Learn Updated 2026-03-01 UTC

Significant Figures, Rounding & Error — GetCalcMaster

How to round correctly: significant figures, decimals, and how rounding errors accumulate. Practical workflows for reporting results.

Rounding is a reporting decision, not a math operation

When you calculate with measured values, your result is only as trustworthy as the input precision. The goal is not to produce more digits — it’s to report a result that matches the precision you actually have.

Two kinds of numbers

Measured numbers (approximate): values from instruments or estimates (e.g., 12.3 cm, 9.81 m/s²).
Exact numbers (definition/counts): counts and defined constants (e.g., 12 items, 1 inch = 2.54 cm exactly).

Exact numbers don’t limit your precision. Measured numbers do.

Significant figures vs decimal places

Significant figures count meaningful digits regardless of where the decimal point sits:

1200 is ambiguous (could be 2, 3, or 4 sig figs depending on context).
1.200×10^3 clearly has 4 sig figs.

Decimal places are useful when the absolute precision matters (for example currency in cents, or a tolerance stated in mm).

The safest workflow (used in labs and engineering)

Carry extra digits in intermediate steps (guard digits).
Round once at the end to the appropriate precision.
State the precision rule you used (sig figs, decimal places, tolerance).

Why early rounding breaks results

Suppose you have:

a = 1.2345
b = 1.2344
a - b = 0.0001

If you round inputs to 3 decimals early, both become 1.234 and the difference becomes 0. That’s catastrophic cancellation caused by premature rounding.

Error propagation (practical intuition)

When values have uncertainty, errors propagate through formulas. You don’t need a full statistics course to get the basic intuition:

Add/subtract: absolute errors add (roughly).
Multiply/divide: relative (percent) errors add (roughly).

Example: multiply two measured values

If x = 10.0 ± 0.1 (1% error) and y = 3.00 ± 0.03 (1% error), then x·y has ~2% relative error.

How to use GetCalcMaster for clean rounding

Do the full calculation in Scientific Calculator with guard digits.
Then decide how to report the value (sig figs / decimals / tolerance).
If you’re keeping a lab notebook, store the full precision result in Notebook and write a separate “reported value” line next to it.

Quick examples you can try

Floating-point visibility: 0.1 + 0.2 (notice you may see a long tail in some modes).
Cancellation: sqrt(1000001) − sqrt(1000000) (compare to the stabilized form below).
Stabilized: 1 / (sqrt(1000001) + sqrt(1000000))

Common rounding mistakes

Rounding inputs too early and losing meaningful differences.
Mixing sig figs and decimals without saying which rule you’re using.
Reporting too many digits (“false precision”).
Rounding each line of a multi-step spreadsheet rather than rounding the final output.

FAQ

Should I always use significant figures?

Not always. Use significant figures when measurement precision drives the result. Use fixed decimal places when the domain has a fixed reporting convention (currency, tolerances, regulated forms).

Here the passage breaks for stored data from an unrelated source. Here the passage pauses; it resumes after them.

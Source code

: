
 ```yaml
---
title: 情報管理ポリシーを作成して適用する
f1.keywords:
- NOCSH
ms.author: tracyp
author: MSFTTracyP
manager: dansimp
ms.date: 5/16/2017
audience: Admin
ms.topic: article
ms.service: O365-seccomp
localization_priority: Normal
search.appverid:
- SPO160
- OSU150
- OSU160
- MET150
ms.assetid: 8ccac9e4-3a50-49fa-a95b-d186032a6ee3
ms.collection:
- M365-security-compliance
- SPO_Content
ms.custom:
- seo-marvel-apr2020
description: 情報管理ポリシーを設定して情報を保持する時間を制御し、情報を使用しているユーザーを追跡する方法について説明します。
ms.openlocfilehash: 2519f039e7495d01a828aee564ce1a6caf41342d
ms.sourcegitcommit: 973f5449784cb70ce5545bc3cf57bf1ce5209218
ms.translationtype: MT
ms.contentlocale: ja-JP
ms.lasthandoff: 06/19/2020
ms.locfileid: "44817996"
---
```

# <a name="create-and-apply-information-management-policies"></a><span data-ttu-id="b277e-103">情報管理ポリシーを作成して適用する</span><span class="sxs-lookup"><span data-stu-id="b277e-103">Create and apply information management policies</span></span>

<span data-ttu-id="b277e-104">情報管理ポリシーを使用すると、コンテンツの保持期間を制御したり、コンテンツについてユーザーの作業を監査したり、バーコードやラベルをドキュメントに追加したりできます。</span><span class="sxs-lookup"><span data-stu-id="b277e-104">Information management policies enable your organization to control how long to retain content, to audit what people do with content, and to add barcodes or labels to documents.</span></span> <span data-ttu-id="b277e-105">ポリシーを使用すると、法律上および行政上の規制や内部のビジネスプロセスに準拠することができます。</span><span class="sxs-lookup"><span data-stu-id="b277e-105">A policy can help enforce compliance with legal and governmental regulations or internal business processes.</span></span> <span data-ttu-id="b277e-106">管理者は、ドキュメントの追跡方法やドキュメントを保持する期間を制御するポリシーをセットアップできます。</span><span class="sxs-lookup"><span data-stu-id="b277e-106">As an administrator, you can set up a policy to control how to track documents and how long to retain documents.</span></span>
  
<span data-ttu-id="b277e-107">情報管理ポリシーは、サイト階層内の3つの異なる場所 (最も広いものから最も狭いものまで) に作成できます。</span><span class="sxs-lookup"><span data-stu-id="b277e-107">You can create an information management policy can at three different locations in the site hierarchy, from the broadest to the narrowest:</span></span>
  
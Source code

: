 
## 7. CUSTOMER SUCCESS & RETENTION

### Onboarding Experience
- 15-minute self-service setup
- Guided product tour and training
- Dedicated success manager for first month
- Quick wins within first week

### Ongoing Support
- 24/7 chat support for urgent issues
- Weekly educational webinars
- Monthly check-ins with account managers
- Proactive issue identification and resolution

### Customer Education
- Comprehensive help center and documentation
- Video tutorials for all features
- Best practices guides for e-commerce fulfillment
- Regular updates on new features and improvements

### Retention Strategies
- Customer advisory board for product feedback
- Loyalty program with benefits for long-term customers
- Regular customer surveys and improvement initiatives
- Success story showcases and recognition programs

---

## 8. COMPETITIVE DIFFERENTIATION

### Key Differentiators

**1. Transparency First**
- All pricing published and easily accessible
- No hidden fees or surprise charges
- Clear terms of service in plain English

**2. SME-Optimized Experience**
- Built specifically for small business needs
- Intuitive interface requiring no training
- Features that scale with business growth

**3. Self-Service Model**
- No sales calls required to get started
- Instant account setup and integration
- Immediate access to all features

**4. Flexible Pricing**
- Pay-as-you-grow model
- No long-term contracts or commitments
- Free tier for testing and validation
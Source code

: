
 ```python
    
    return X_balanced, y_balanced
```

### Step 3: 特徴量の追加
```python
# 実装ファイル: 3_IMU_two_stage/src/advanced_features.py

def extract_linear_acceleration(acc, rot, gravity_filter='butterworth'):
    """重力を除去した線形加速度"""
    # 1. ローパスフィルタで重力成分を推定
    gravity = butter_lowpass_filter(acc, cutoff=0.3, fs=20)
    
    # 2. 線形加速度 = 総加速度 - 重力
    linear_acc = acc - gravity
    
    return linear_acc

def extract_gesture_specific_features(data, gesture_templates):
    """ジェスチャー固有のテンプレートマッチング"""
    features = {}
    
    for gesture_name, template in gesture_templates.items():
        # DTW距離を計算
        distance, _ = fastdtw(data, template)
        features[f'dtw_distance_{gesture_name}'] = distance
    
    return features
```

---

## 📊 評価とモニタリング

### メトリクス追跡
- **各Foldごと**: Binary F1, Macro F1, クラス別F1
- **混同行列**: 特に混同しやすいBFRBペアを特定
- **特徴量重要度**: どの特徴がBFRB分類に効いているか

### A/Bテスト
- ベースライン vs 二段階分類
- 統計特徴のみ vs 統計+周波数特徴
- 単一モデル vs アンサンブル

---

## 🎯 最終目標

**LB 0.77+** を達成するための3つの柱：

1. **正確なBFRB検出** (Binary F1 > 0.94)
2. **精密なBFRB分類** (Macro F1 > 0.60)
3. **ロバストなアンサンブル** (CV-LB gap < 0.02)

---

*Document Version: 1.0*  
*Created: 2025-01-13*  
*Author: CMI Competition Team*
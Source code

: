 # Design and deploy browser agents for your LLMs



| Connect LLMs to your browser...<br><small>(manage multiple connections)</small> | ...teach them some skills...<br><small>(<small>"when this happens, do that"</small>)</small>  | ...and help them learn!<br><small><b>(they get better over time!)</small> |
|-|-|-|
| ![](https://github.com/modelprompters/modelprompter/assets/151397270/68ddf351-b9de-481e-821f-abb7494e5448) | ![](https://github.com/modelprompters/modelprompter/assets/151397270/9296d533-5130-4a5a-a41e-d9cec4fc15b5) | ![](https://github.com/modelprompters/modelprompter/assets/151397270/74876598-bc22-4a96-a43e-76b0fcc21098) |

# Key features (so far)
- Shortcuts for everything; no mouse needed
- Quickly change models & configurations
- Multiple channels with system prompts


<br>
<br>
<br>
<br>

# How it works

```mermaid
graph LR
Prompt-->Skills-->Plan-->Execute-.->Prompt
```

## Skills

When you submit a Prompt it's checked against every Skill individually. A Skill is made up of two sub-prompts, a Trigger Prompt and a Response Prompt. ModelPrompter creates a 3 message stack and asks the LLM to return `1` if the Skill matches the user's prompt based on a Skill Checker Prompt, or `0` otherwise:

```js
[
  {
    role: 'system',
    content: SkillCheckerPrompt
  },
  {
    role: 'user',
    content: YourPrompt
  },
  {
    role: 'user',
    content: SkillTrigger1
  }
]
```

Is it okay to keep many digits in the notebook?

Yes. Keeping guard digits in Notebook is good practice. Just be explicit about how you round when you publish or report a final number.

Why do different tools show different last digits?

They may use different rounding modes, display formats, or internal precision. For critical work, cross-verify and avoid relying on the final digit unless you’ve established the precision.